## Work task:
Among the entries below, find all lines that include "application" and copy them.

(Stored data entries)
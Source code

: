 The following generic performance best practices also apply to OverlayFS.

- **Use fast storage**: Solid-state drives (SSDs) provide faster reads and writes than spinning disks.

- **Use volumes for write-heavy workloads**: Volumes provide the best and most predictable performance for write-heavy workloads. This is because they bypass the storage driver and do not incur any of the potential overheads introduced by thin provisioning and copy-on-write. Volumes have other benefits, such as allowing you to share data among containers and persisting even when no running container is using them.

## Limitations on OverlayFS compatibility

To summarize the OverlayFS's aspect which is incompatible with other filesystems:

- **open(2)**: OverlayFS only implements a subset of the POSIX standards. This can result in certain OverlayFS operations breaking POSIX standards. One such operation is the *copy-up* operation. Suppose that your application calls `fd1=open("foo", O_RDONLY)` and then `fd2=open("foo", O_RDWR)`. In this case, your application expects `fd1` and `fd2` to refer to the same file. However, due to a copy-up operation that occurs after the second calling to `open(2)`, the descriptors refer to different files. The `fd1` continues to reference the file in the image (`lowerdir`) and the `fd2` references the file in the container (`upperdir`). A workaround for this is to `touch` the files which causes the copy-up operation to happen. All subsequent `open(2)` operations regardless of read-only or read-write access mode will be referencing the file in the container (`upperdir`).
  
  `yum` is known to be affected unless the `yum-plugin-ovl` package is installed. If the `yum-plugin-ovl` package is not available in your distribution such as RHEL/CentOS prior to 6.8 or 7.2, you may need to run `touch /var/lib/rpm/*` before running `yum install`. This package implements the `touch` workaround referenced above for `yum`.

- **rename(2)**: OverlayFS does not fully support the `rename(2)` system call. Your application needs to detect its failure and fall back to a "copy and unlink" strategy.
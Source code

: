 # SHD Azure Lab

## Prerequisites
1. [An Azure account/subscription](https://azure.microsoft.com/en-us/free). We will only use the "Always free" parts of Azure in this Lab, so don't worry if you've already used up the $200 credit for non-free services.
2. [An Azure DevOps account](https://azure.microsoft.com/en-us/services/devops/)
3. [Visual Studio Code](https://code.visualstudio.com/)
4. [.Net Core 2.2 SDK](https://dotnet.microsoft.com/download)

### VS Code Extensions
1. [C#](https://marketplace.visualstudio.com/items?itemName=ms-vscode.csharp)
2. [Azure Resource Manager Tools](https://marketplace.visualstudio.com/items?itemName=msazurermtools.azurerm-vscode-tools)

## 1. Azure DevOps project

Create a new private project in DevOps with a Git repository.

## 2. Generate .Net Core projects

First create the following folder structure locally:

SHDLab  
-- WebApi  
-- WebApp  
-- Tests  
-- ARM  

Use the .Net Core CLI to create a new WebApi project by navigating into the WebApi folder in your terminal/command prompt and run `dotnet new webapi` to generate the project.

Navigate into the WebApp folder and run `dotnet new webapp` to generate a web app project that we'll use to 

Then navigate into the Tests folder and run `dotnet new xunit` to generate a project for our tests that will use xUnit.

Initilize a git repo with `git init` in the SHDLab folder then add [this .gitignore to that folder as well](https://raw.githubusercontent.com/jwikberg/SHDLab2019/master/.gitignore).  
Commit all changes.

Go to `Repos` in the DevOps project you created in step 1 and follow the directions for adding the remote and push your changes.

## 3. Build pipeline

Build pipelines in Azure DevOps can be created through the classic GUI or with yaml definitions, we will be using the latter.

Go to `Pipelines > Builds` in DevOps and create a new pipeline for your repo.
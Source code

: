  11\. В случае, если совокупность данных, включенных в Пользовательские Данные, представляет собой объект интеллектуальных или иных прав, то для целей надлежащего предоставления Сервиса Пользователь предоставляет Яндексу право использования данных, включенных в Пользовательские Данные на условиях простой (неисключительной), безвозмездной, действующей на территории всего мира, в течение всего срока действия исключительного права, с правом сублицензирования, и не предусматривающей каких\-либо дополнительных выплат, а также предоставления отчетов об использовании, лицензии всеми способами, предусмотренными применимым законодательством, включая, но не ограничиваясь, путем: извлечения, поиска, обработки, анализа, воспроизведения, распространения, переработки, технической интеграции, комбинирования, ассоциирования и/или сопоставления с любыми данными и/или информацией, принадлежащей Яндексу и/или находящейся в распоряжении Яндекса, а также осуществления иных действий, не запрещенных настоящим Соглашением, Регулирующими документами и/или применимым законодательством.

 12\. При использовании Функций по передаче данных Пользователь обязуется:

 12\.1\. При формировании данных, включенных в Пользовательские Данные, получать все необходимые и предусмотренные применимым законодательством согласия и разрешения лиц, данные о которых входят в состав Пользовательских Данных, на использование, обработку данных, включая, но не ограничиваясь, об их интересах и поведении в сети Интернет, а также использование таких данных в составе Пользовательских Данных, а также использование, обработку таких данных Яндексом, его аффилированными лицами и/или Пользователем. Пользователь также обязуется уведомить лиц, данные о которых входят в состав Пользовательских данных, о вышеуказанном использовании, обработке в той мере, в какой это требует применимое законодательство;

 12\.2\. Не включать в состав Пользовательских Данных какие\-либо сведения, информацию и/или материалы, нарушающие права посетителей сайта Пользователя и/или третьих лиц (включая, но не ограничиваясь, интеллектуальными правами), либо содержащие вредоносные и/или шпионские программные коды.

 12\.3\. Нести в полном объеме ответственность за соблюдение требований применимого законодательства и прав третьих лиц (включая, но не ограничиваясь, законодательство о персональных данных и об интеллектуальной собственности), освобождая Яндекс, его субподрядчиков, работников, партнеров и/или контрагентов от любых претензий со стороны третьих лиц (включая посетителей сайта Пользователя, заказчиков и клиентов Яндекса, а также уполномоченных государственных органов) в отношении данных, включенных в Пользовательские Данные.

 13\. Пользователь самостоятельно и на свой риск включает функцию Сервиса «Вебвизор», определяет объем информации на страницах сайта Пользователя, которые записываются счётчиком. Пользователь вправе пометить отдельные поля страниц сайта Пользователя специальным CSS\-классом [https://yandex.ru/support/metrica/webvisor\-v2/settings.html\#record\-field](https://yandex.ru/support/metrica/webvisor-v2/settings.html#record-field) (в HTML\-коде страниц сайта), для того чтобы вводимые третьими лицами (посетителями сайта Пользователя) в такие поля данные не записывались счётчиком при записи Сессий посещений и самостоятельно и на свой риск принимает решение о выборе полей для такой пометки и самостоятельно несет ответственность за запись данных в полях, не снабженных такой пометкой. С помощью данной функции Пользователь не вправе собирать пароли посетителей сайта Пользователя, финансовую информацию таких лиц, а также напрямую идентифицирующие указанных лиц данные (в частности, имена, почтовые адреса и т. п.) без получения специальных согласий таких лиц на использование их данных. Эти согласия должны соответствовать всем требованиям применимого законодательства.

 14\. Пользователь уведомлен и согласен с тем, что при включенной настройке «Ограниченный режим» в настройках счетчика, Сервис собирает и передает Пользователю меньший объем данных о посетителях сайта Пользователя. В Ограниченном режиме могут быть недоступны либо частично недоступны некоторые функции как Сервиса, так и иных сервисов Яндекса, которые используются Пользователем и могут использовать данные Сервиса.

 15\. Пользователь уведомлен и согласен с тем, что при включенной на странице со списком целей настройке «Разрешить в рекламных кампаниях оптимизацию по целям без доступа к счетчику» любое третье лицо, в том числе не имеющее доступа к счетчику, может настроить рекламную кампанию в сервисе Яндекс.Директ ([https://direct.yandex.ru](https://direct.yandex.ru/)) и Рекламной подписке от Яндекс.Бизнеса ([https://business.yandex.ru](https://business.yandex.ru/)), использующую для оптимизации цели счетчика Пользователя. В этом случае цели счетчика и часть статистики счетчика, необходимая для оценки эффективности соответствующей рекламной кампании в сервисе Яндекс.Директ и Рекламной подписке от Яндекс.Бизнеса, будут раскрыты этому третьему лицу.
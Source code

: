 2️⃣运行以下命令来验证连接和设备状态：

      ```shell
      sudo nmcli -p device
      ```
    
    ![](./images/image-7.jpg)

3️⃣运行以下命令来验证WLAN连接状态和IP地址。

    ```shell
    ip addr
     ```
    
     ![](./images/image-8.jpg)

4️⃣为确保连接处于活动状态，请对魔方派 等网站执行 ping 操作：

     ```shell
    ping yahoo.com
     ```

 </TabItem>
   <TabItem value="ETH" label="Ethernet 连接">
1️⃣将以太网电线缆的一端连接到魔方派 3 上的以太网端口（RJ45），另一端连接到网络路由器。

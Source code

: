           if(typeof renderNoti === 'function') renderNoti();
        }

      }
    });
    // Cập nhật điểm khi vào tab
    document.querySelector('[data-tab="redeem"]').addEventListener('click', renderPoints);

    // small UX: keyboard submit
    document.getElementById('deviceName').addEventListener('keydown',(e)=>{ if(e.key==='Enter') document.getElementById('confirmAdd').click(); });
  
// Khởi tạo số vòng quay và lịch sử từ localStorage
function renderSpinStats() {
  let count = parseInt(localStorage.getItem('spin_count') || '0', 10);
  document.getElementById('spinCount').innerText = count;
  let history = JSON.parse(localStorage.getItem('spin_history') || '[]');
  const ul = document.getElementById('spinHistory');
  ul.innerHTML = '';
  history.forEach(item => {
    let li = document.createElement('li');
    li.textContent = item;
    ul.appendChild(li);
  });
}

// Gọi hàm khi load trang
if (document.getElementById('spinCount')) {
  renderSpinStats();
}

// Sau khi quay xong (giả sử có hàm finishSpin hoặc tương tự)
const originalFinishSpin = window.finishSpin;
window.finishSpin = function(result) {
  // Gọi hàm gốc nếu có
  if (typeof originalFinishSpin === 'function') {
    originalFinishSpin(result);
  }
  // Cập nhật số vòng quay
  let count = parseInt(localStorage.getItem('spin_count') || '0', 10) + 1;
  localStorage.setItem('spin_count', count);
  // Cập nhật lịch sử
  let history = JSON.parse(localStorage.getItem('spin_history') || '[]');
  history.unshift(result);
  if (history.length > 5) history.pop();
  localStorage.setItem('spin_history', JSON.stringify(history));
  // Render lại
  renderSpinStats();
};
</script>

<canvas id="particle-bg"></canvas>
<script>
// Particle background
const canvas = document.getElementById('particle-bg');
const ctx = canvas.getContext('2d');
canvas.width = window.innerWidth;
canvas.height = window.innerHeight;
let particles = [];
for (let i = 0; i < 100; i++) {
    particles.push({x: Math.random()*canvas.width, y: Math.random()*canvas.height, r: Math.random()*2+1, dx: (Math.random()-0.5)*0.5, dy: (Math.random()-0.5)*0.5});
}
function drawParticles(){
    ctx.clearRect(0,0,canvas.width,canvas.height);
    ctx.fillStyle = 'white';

## Final answer:
- **open(2)**: OverlayFS only implements a subset of the POSIX standards. This can result in certain OverlayFS operations breaking POSIX standards. One such operation is the *copy-up* operation. Suppose that your application calls `fd1=open("foo", O_RDONLY)` and then `fd2=open("foo", O_RDWR)`. In this case, your application expects `fd1` and `fd2` to refer to the same file. However, due to a copy-up operation that occurs after the second calling to `open(2)`, the descriptors refer to different files. The `fd1` continues to reference the file in the image (`lowerdir`) and the `fd2` references the file in the container (`upperdir`). A workaround for this is to `touch` the files which causes the copy-up operation to happen. All subsequent `open(2)` operations regardless of read-only or read-write access mode will be referencing the file in the container (`upperdir`).
- **rename(2)**: OverlayFS does not fully support the `rename(2)` system call. Your application needs to detect its failure and fall back to a "copy and unlink" strategy.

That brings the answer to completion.